Long duration buff and other potentially useful pre-combat support spells (Sor/Wiz)

0:
*Light *(10 minutes/level)

1: 
*Comprehend Languages* (10 minutes/level, useful if your enemy is speaking in a secret or otherwise known language)
*Disguise Self* (10 minutes/level, useful for preparing ambushes)
*Endure Elements* (24 hours, only useful for enduring normal environmental  heat/cold only)
*Floating Disk* (1 hr/level, mostly useful as a stretcher) 
*Mage Armor* (1 hr/level, won’t stack with your own armor but may be cast on other party members or allies)
*Mount* (1 hr/level, mostly useful only if you expect you need rapid transport across the battlefield or you have a mounted combat character in the party)
*Unseen Servant* (1 hr/level, useful for very simple combat actions like retrieving dropped gear, administering potions to fallen allies, or for reloading crossbows)

2: 
*Continual Flame* (Permanent light source, but requires 50 gp ruby dust)
*False Life* (1 hr/level)
*Protection from Arrows* (1 hr/level)
*Resist Energy* (10 minutes/level)
*See Invisibility* (10 minutes/level)
*Spider Climb* (10 minutes/level)

3: 
*Daylight *(10 minutes/level)
*Heroism *(10 minutes/level)
*Keen Edge* (10 minutes/level)
*Magic Circle Against Chaos/Evil/Good/Law* (10 minutes/level)
*Magic Weapon, Greater* (1 hr/level)
*Phantom Steed* (1 hr/level, useful for the same reasons as Mount)
*Protection from Energy* (10 minutes/ level or until discharged)
*Tongues* (10 minutes/level, useful for communicating with summoned creatures)
*Water Breathing* (2 hrs/level spread across all the creatures you touch, obviously only useful if you’re going into aquatic environments)

4: 
*Animate Dead* (instantaneous effect that creates weak minions that last until destroyed, note the onyx gem material component of 25 gp/hit dice)
*Stoneskin *(10 minutes/level or until discharged, note the diamond dust material component costing 250 gp)

5: 
*Overland Flight* (1 hr/level)
*Permanency *(can make many spells Permanent, but both costs a lot and the Permanent spells can be dispelled) 
*Seeming *(12 hour duration disguise, works on entire party, good for preparing an ambush) 

6: 
*Contingency *(1 day/level, prepare one spell on you to be discharged at specified trigger, note expensive focus component of a ivory statue of you that costs 1000 gp)
*Heroism, Greater* (10 minutes/level)
*Veil *(concentration + 1 hr/level, works on an area of subjects, useful for a trap or confounding enemies)

7:  
*Spell Turning* (10 minutes/level until expended)

8: 
*Mind Blank* (24 hours)
*Moment of Prescience* (1 hr/level until discharged)
*Polymorph Any Object *(duration varies, turn an item or ally into a more favorable form)
*Protection from Spells* (10 minutes/level, note 500 gp diamond dust material component and 1000 gp diamond focus component)

9: 
*Foresight *(10 minutes/level)
*Shapechange *(10 minutes/level, note 1,000 gp jade circlet focus)


----------



## Mathew_Freeman

This thread is a terrific resource for my Fighter/Sorceror/Dragon Disciple character. 

Thank you!


----------



## Psychotic Jim

Good to hear people are still getting some use out of it.  It occurs to me that since this core was made, a lot more spells were put into the game with all the various splat books.

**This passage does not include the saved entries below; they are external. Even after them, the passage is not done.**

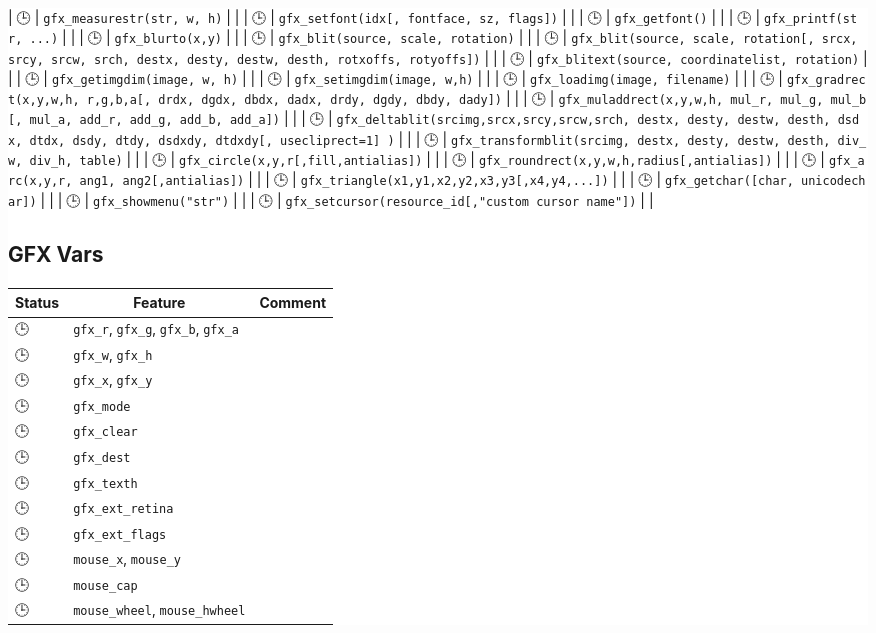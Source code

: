 | 🕒     | `gfx_measurestr(str, w, h)`                                                                                                       |         |
| 🕒     | `gfx_setfont(idx[, fontface, sz, flags])`                                                                                         |         |
| 🕒     | `gfx_getfont()`                                                                                                                   |         |
| 🕒     | `gfx_printf(str, ...)`                                                                                                            |         |
| 🕒     | `gfx_blurto(x,y)`                                                                                                                 |         |
| 🕒     | `gfx_blit(source, scale, rotation)`                                                                                               |         |
| 🕒     | `gfx_blit(source, scale, rotation[, srcx, srcy, srcw, srch, destx, desty, destw, desth, rotxoffs, rotyoffs])`                     |         |
| 🕒     | `gfx_blitext(source, coordinatelist, rotation)`                                                                                   |         |
| 🕒     | `gfx_getimgdim(image, w, h)`                                                                                                      |         |
| 🕒     | `gfx_setimgdim(image, w,h)`                                                                                                       |         |
| 🕒     | `gfx_loadimg(image, filename)`                                                                                                    |         |
| 🕒     | `gfx_gradrect(x,y,w,h, r,g,b,a[, drdx, dgdx, dbdx, dadx, drdy, dgdy, dbdy, dady])`                                                |         |
| 🕒     | `gfx_muladdrect(x,y,w,h, mul_r, mul_g, mul_b[, mul_a, add_r, add_g, add_b, add_a])`                                               |         |
| 🕒     | `gfx_deltablit(srcimg,srcx,srcy,srcw,srch, destx, desty, destw, desth, dsdx, dtdx, dsdy, dtdy, dsdxdy, dtdxdy[, usecliprect=1] )` |         |
| 🕒     | `gfx_transformblit(srcimg, destx, desty, destw, desth, div_w, div_h, table)`                                                      |         |
| 🕒     | `gfx_circle(x,y,r[,fill,antialias])`                                                                                              |         |
| 🕒     | `gfx_roundrect(x,y,w,h,radius[,antialias])`                                                                                       |         |
| 🕒     | `gfx_arc(x,y,r, ang1, ang2[,antialias])`                                                                                          |         |
| 🕒     | `gfx_triangle(x1,y1,x2,y2,x3,y3[,x4,y4,...])`                                                                                     |         |
| 🕒     | `gfx_getchar([char, unicodechar])`                                                                                                |         |
| 🕒     | `gfx_showmenu("str")`                                                                                                             |         |
| 🕒     | `gfx_setcursor(resource_id[,"custom cursor name"])`                                                                               |         |

## GFX Vars

| Status | Feature                            | Comment |
| ------ | ---------------------------------- | ------- |
| 🕒     | `gfx_r`, `gfx_g`, `gfx_b`, `gfx_a` |         |
| 🕒     | `gfx_w`, `gfx_h`                   |         |
| 🕒     | `gfx_x`, `gfx_y`                   |         |
| 🕒     | `gfx_mode`                         |         |
| 🕒     | `gfx_clear`                        |         |
| 🕒     | `gfx_dest`                         |         |
| 🕒     | `gfx_texth`                        |         |
| 🕒     | `gfx_ext_retina`                   |         |
| 🕒     | `gfx_ext_flags`                    |         |
| 🕒     | `mouse_x`, `mouse_y`               |         |
| 🕒     | `mouse_cap`                        |         |
| 🕒     | `mouse_wheel`, `mouse_hwheel`      |         |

I'll get around to updating this thread with more sorcerer wizard and bard spells as well as for the various other arcane caster classes.


----------



## Psychotic Jim

Okay, did a quick search through the spells of the various noncore Pathfinder RPG hardback books using the databases of Combat Manager and found a few more spells that don't have somatic components. They are post below, organized by book and then by spell levels.  These are all sorcerer and wizard spells.

Sorcerer/Wizard Spells Without somatic components (non-core)

*Advanced Player’s Guide*:  0th- Spark , 1st-flare burst, 5th: planar adaptation, 9th: fiery body

*Ultimate Magic* 2nd: blood transcription, steal voice, vision of hell, 5th-echolocation, 6th-icy crystal teleport, 7th-resonating word, 9th-interplanetary teleport

*Ultimate Combat*:  1st-Liberating Command, 4th- Tongues (Communal)


----------